MSDN doesn’t say “You must initialize an SRW lock before using it” because the statement was believed to be so obvious that it never occurred to anybody that somebody would think the opposite was true. I mean, what’s the point of having an Initialize­SRW­Lock function if initialization is not required? Think of it as one of the ground rules for programming: If an object has an initialization method, you must initialize the object before using it.

But just to be sure, I’ve submitted a documentation change request to add the requirement.

Bonus chatter: A common coding pattern is to wrap the low-level C-style object inside a C++style RAII-style object.

Bonus chatter 2: If you’re creating a highly-concurrent system, then you should probably put each lock on its own cache line.

Comments (29)
  1. 640k says:

    if(!lucky)

    {

    AcquireSRWLockExclusive(…);

    }

  2. RP says:

    'If an object has an initialization method, you must initialize the object before using it.'

    can be generalised to

    'If you want to use something, you must initialize it first.'

    That way, you cover not just objects but all types.

  3. henke37 says:

    It would have taken less code to properly free the memory than the comment about omitting that.

    [Good job, you found it. (Less code but more typing.) -Raymond]
  4. Masklinn says:

    > If you want to use something, you must initialize it first.

    On the other hand, this is C++ code and the `new`-ed the type to instantiate it, so it was not entirely abnormal to expect the object to be initialized at the end of the constructor: that's the normal behavior of C++ object (and Microsoft::WRL::Wrapper::SRWLock provides exactly that).

    On the other hand, the usage of C-style functions to acquire and release the lock (rather than method) hinted at SRWLOCK not being a C++ class.

    [(1) Constructors are run both for newed variables and local variables, so that doesn't explain the author's confusion. (2) If newed variables didn't need to be initialized, and local variables didn't need to be initialized, then what's the point of InitializeSRWLock?
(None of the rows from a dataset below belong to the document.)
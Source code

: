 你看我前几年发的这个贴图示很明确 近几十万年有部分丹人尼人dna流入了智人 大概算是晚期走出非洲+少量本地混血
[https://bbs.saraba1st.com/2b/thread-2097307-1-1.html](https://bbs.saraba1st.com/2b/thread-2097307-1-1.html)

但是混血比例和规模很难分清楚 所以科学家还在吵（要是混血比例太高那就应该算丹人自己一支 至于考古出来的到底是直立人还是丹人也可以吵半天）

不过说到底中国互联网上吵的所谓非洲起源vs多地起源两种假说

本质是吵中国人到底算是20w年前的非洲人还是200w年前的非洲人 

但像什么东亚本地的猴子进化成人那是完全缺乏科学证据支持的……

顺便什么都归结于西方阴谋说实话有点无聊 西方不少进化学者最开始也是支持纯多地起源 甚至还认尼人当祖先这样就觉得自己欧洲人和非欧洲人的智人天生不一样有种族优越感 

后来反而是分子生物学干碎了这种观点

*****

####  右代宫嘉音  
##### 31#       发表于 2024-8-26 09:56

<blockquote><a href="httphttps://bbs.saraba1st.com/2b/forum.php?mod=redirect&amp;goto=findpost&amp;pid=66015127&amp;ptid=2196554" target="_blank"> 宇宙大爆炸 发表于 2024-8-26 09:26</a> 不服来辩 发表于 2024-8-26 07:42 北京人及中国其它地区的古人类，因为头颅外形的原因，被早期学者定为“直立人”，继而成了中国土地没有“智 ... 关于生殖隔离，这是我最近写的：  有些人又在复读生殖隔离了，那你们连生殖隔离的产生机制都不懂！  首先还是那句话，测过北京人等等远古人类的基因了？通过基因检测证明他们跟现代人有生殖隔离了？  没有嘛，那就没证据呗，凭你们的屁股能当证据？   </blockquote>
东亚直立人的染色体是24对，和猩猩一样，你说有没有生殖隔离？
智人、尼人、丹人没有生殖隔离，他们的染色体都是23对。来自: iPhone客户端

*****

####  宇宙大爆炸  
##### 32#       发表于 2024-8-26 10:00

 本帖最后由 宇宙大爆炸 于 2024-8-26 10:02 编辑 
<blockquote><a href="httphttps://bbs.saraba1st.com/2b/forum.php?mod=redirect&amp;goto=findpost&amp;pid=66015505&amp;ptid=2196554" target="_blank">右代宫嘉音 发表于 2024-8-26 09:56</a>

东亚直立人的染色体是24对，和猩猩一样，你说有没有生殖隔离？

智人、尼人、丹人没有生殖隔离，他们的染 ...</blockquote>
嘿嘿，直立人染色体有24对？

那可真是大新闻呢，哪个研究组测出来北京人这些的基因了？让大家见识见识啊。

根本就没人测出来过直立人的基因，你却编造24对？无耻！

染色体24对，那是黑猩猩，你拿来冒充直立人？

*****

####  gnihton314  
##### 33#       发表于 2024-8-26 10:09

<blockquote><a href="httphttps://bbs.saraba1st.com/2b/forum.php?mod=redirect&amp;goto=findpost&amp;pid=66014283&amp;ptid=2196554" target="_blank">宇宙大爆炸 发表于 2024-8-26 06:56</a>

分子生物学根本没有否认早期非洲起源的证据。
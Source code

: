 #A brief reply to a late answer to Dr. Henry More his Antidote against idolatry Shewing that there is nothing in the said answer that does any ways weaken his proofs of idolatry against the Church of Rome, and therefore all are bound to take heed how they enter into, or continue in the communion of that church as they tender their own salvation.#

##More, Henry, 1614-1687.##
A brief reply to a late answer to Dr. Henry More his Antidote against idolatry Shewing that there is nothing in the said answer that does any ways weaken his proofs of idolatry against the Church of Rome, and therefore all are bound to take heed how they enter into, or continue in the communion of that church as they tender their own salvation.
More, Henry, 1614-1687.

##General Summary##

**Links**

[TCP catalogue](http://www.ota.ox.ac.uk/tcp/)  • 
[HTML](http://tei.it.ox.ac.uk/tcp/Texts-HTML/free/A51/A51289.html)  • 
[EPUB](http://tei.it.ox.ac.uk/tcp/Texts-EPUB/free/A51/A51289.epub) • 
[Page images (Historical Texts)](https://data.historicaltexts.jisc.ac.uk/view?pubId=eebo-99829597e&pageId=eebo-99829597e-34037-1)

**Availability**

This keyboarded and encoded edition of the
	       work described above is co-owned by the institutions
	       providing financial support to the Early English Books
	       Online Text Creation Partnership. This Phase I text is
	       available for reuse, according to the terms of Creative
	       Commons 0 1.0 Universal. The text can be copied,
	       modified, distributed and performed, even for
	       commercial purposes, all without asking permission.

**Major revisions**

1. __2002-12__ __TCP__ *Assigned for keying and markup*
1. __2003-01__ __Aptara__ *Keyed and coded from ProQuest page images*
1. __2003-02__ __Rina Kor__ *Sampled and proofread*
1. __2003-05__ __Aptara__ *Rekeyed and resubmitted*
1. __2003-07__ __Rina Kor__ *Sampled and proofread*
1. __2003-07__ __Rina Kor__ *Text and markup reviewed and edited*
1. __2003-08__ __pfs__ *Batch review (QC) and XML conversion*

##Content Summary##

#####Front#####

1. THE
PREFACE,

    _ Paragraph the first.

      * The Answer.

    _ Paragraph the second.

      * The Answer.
In the author's mental model, you would never need to call it! -Raymond]
  5. Mike says:

    The real issue here is having to call initializers at all. We should invent a language where things are, say, 'constructed' for you when you new them up…

    Bonus Chatter: I know I'm just being silly and slightly tongue in cheek and understand why C APIs are (sometimes!) necessary. I all seriousness tho, he may've come from a background of one of those languages and not even considered it, especially new programmers who learn Java and C# as their first main stream language unlike us old fogeys. So in this case docs explicitely saying this are no bad thing.

  6. I all seriousness tho, he may've come from a background of one of those languages and not even considered it, especially new programmers who learn Java and C# as their first main stream language unlike us old fogeys.

    Agreed. I actually ran into exactly this problem for exactly this reason once :)

  7. RangerFish says:

    Pit of success, anyone?

  8. waleri says:

    How do I "put each lock on its own cache line"?

  9. Mason Wheeler says:

    "If you're creating a highly-concurrent system, then you should probably put each lock on its own cache line."

    If you're creating concurrency primitives for people to use in highly-concurrent systems, you should pad the object with enough filler bytes that it's large enough that each lock will necessarily end up on its own cache line. :P

  10. No says:

    SRWLOCK_INIT is defined as zero, and SRWLOCK_INIT is part of the eternally-supported Windows ABI. You don't have to call Initialize­SRW­Lock — you can just zero-initialize your SRWLOCK instead. Globals and statics are automatically zero-initialized, so you only really have to worry about initializing SRWLOCKs in dynamic storage.

  11. "I tested the code without initialization and it worked. Why the documentation doesn't say that initialization is not required?"

  12. Gabe says:

    Mason Wheeler: Cache line sizes aren't known until run time, but padding is specified at compile time. The only way to make sure there's no false sharing is to use the largest possible padding. Why should a 4-byte field take 64 bytes? And then what happens when a CPU comes out with 128-byte cache lines?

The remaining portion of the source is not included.